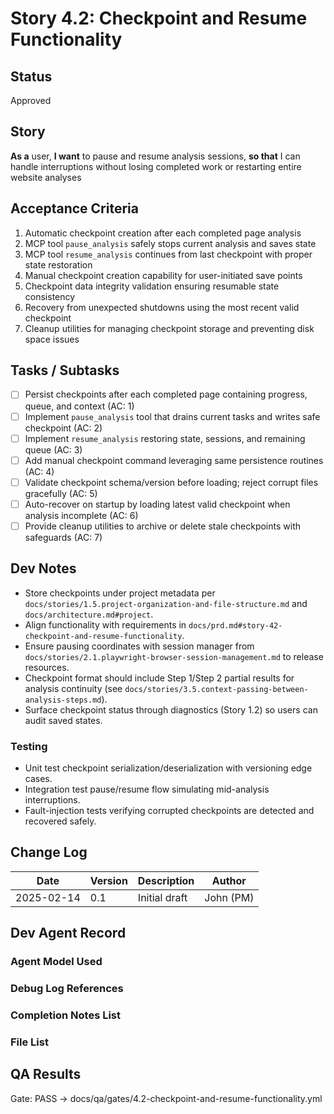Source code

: # Story 4.2: Checkpoint and Resume Functionality

## Status
Approved

## Story
**As a** user,
**I want** to pause and resume analysis sessions,
**so that** I can handle interruptions without losing completed work or restarting entire website analyses

## Acceptance Criteria
1. Automatic checkpoint creation after each completed page analysis
2. MCP tool `pause_analysis` safely stops current analysis and saves state
3. MCP tool `resume_analysis` continues from last checkpoint with proper state restoration
4. Manual checkpoint creation capability for user-initiated save points
5. Checkpoint data integrity validation ensuring resumable state consistency
6. Recovery from unexpected shutdowns using the most recent valid checkpoint
7. Cleanup utilities for managing checkpoint storage and preventing disk space issues

## Tasks / Subtasks
- [ ] Persist checkpoints after each completed page containing progress, queue, and context (AC: 1)
- [ ] Implement `pause_analysis` tool that drains current tasks and writes safe checkpoint (AC: 2)
- [ ] Implement `resume_analysis` restoring state, sessions, and remaining queue (AC: 3)
- [ ] Add manual checkpoint command leveraging same persistence routines (AC: 4)
- [ ] Validate checkpoint schema/version before loading; reject corrupt files gracefully (AC: 5)
- [ ] Auto-recover on startup by loading latest valid checkpoint when analysis incomplete (AC: 6)
- [ ] Provide cleanup utilities to archive or delete stale checkpoints with safeguards (AC: 7)

## Dev Notes
- Store checkpoints under project metadata per `docs/stories/1.5.project-organization-and-file-structure.md` and `docs/architecture.md#project`.
- Align functionality with requirements in `docs/prd.md#story-42-checkpoint-and-resume-functionality`.
- Ensure pausing coordinates with session manager from `docs/stories/2.1.playwright-browser-session-management.md` to release resources.
- Checkpoint format should include Step 1/Step 2 partial results for analysis continuity (see `docs/stories/3.5.context-passing-between-analysis-steps.md`).
- Surface checkpoint status through diagnostics (Story 1.2) so users can audit saved states.

### Testing
- Unit test checkpoint serialization/deserialization with versioning edge cases.
- Integration test pause/resume flow simulating mid-analysis interruptions.
- Fault-injection tests verifying corrupted checkpoints are detected and recovered safely.

## Change Log
| Date | Version | Description | Author |
|------|---------|-------------|--------|
| 2025-02-14 | 0.1 | Initial draft | John (PM) |

## Dev Agent Record

### Agent Model Used

### Debug Log References

### Completion Notes List

### File List

## QA Results

Gate: PASS → docs/qa/gates/4.2-checkpoint-and-resume-functionality.yml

▸ EXERCISE
Scan the data for the word "checkpoints" and copy every line where it shows up.

▸ RESPONSE TO THIS TASK
- [ ] Persist checkpoints after each completed page containing progress, queue, and context (AC: 1)
- [ ] Provide cleanup utilities to archive or delete stale checkpoints with safeguards (AC: 7)
- Store checkpoints under project metadata per `docs/stories/1.5.project-organization-and-file-structure.md` and `docs/architecture.md#project`.
- Fault-injection tests verifying corrupted checkpoints are detected and recovered safely.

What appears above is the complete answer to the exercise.